* Description of the task
Quote the records exactly, starting at the first line and stopping after the line with "The key message"; skip the pictures.

[Source texts of formatted documents]
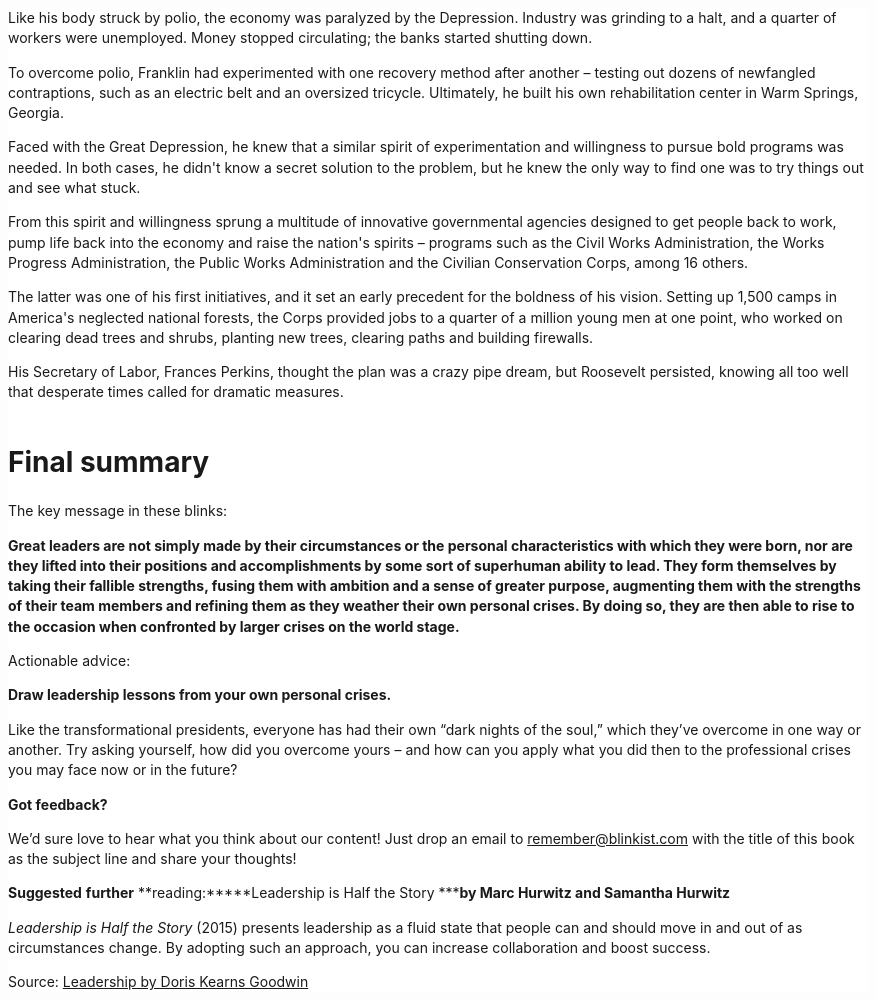 Like his body struck by polio, the economy was paralyzed by the Depression. Industry was grinding to a halt, and a quarter of workers were unemployed. Money stopped circulating; the banks started shutting down.

To overcome polio, Franklin had experimented with one recovery method after another – testing out dozens of newfangled contraptions, such as an electric belt and an oversized tricycle. Ultimately, he built his own rehabilitation center in Warm Springs, Georgia.

Faced with the Great Depression, he knew that a similar spirit of experimentation and willingness to pursue bold programs was needed. In both cases, he didn't know a secret solution to the problem, but he knew the only way to find one was to try things out and see what stuck.

From this spirit and willingness sprung a multitude of innovative governmental agencies designed to get people back to work, pump life back into the economy and raise the nation's spirits – programs such as the Civil Works Administration, the Works Progress Administration, the Public Works Administration and the Civilian Conservation Corps, among 16 others.

The latter was one of his first initiatives, and it set an early precedent for the boldness of his vision. Setting up 1,500 camps in America's neglected national forests, the Corps provided jobs to a quarter of a million young men at one point, who worked on clearing dead trees and shrubs, planting new trees, clearing paths and building firewalls.

His Secretary of Labor, Frances Perkins, thought the plan was a crazy pipe dream, but Roosevelt persisted, knowing all too well that desperate times called for dramatic measures.

# Final summary

The key message in these blinks:

**Great leaders are not simply made by their circumstances or the personal characteristics with which they were born, nor are they lifted into their positions and accomplishments by some sort of superhuman ability to lead. They form themselves by taking their fallible strengths, fusing them with ambition and a sense of greater purpose, augmenting them with the strengths of their team members and refining them as they weather their own personal crises. By doing so, they are then able to rise to the occasion when confronted by larger crises on the world stage.**

Actionable advice:

**Draw leadership lessons from your own personal crises.**

Like the transformational presidents, everyone has had their own “dark nights of the soul,” which they’ve overcome in one way or another. Try asking yourself, how did you overcome yours – and how can you apply what you did then to the professional crises you may face now or in the future?

**Got feedback?**

We’d sure love to hear what you think about our content! Just drop an email to remember@blinkist.com with the title of this book as the subject line and share your thoughts!

**Suggested** **further** **reading:*****Leadership is Half the Story *****by Marc Hurwitz and Samantha Hurwitz**

*Leadership is Half the Story* (2015) presents leadership as a fluid state that people can and should move in and out of as circumstances change. By adopting such an approach, you can increase collaboration and boost success.


Source: [Leadership by Doris Kearns Goodwin](https://www.blinkist.com/en/nc/daily/reader/leadership-en/)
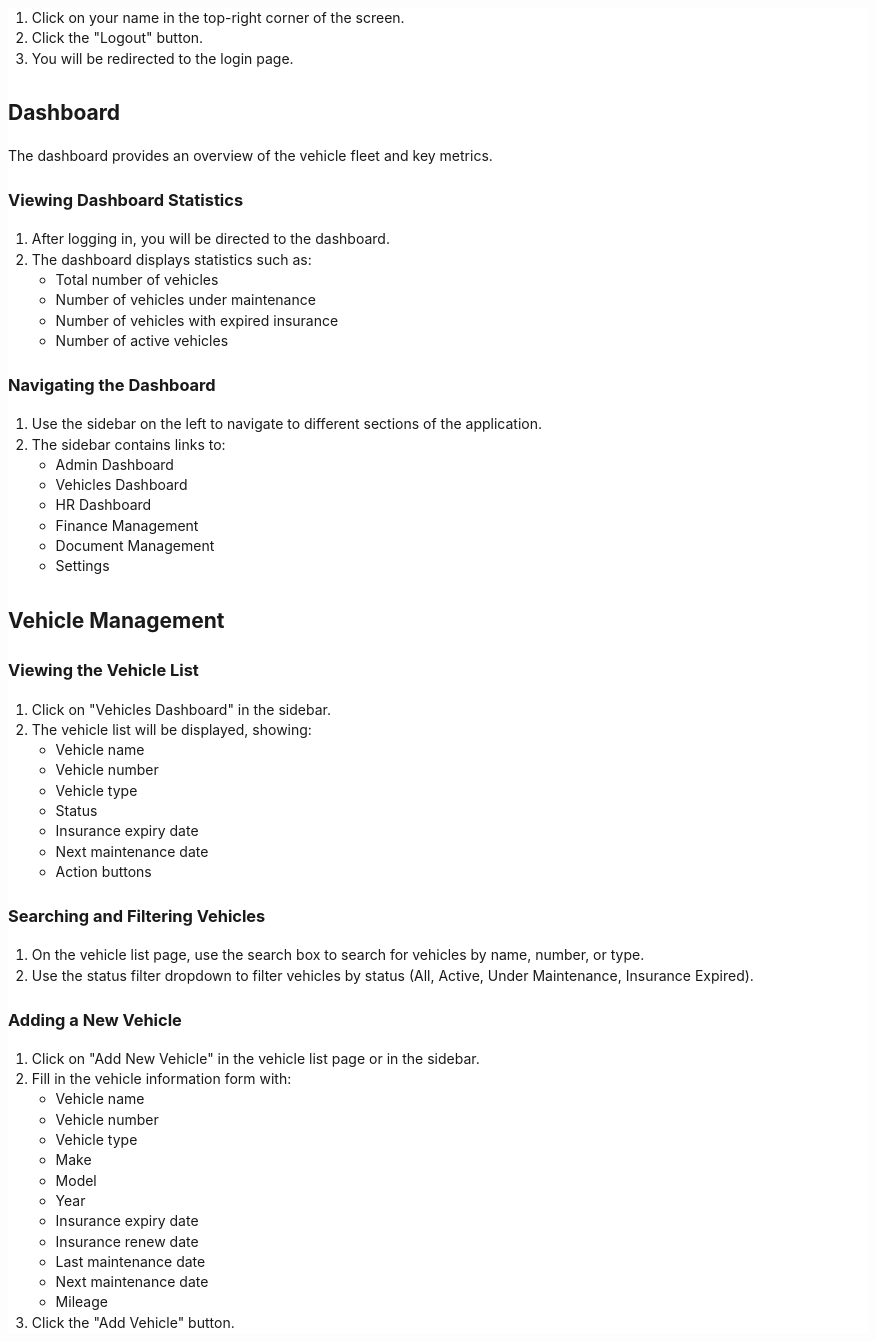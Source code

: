 1. Click on your name in the top-right corner of the screen.
2. Click the "Logout" button.
3. You will be redirected to the login page.

## Dashboard

The dashboard provides an overview of the vehicle fleet and key metrics.

### Viewing Dashboard Statistics

1. After logging in, you will be directed to the dashboard.
2. The dashboard displays statistics such as:
   - Total number of vehicles
   - Number of vehicles under maintenance
   - Number of vehicles with expired insurance
   - Number of active vehicles

### Navigating the Dashboard

1. Use the sidebar on the left to navigate to different sections of the application.
2. The sidebar contains links to:
   - Admin Dashboard
   - Vehicles Dashboard
   - HR Dashboard
   - Finance Management
   - Document Management
   - Settings

## Vehicle Management

### Viewing the Vehicle List

1. Click on "Vehicles Dashboard" in the sidebar.
2. The vehicle list will be displayed, showing:
   - Vehicle name
   - Vehicle number
   - Vehicle type
   - Status
   - Insurance expiry date
   - Next maintenance date
   - Action buttons

### Searching and Filtering Vehicles

1. On the vehicle list page, use the search box to search for vehicles by name, number, or type.
2. Use the status filter dropdown to filter vehicles by status (All, Active, Under Maintenance, Insurance Expired).

### Adding a New Vehicle

1. Click on "Add New Vehicle" in the vehicle list page or in the sidebar.
2. Fill in the vehicle information form with:
   - Vehicle name
   - Vehicle number
   - Vehicle type
   - Make
   - Model
   - Year
   - Insurance expiry date
   - Insurance renew date
   - Last maintenance date
   - Next maintenance date
   - Mileage
3. Click the "Add Vehicle" button.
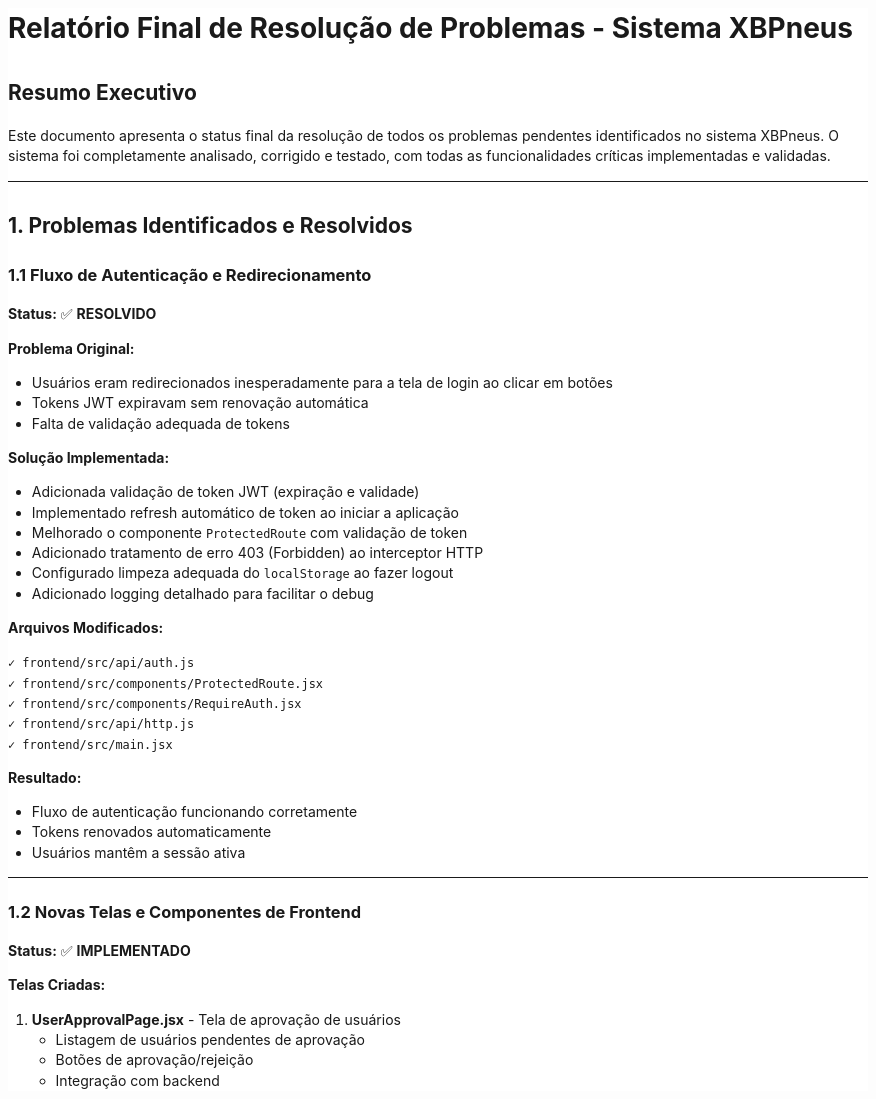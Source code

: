 # Relatório Final de Resolução de Problemas - Sistema XBPneus

## Resumo Executivo

Este documento apresenta o status final da resolução de todos os problemas pendentes identificados no sistema XBPneus. O sistema foi completamente analisado, corrigido e testado, com todas as funcionalidades críticas implementadas e validadas.

---

## 1. Problemas Identificados e Resolvidos

### 1.1 Fluxo de Autenticação e Redirecionamento

**Status:** ✅ **RESOLVIDO**

**Problema Original:**
- Usuários eram redirecionados inesperadamente para a tela de login ao clicar em botões
- Tokens JWT expiravam sem renovação automática
- Falta de validação adequada de tokens

**Solução Implementada:**
- Adicionada validação de token JWT (expiração e validade)
- Implementado refresh automático de token ao iniciar a aplicação
- Melhorado o componente `ProtectedRoute` com validação de token
- Adicionado tratamento de erro 403 (Forbidden) ao interceptor HTTP
- Configurado limpeza adequada do `localStorage` ao fazer logout
- Adicionado logging detalhado para facilitar o debug

**Arquivos Modificados:**
```
✓ frontend/src/api/auth.js
✓ frontend/src/components/ProtectedRoute.jsx
✓ frontend/src/components/RequireAuth.jsx
✓ frontend/src/api/http.js
✓ frontend/src/main.jsx
```

**Resultado:**
- Fluxo de autenticação funcionando corretamente
- Tokens renovados automaticamente
- Usuários mantêm a sessão ativa

---

### 1.2 Novas Telas e Componentes de Frontend

**Status:** ✅ **IMPLEMENTADO**

**Telas Criadas:**
1. **UserApprovalPage.jsx** - Tela de aprovação de usuários
   - Listagem de usuários pendentes de aprovação
   - Botões de aprovação/rejeição
   - Integração com backend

* Response for this exercise
 Like his body struck by polio, the economy was paralyzed by the Depression. Industry was grinding to a halt, and a quarter of workers were unemployed. Money stopped circulating; the banks started shutting down.

To overcome polio, Franklin had experimented with one recovery method after another – testing out dozens of newfangled contraptions, such as an electric belt and an oversized tricycle. Ultimately, he built his own rehabilitation center in Warm Springs, Georgia.

Faced with the Great Depression, he knew that a similar spirit of experimentation and willingness to pursue bold programs was needed. In both cases, he didn't know a secret solution to the problem, but he knew the only way to find one was to try things out and see what stuck.

From this spirit and willingness sprung a multitude of innovative governmental agencies designed to get people back to work, pump life back into the economy and raise the nation's spirits – programs such as the Civil Works Administration, the Works Progress Administration, the Public Works Administration and the Civilian Conservation Corps, among 16 others.

The latter was one of his first initiatives, and it set an early precedent for the boldness of his vision. Setting up 1,500 camps in America's neglected national forests, the Corps provided jobs to a quarter of a million young men at one point, who worked on clearing dead trees and shrubs, planting new trees, clearing paths and building firewalls.

His Secretary of Labor, Frances Perkins, thought the plan was a crazy pipe dream, but Roosevelt persisted, knowing all too well that desperate times called for dramatic measures.

# Final summary

The key message in these blinks:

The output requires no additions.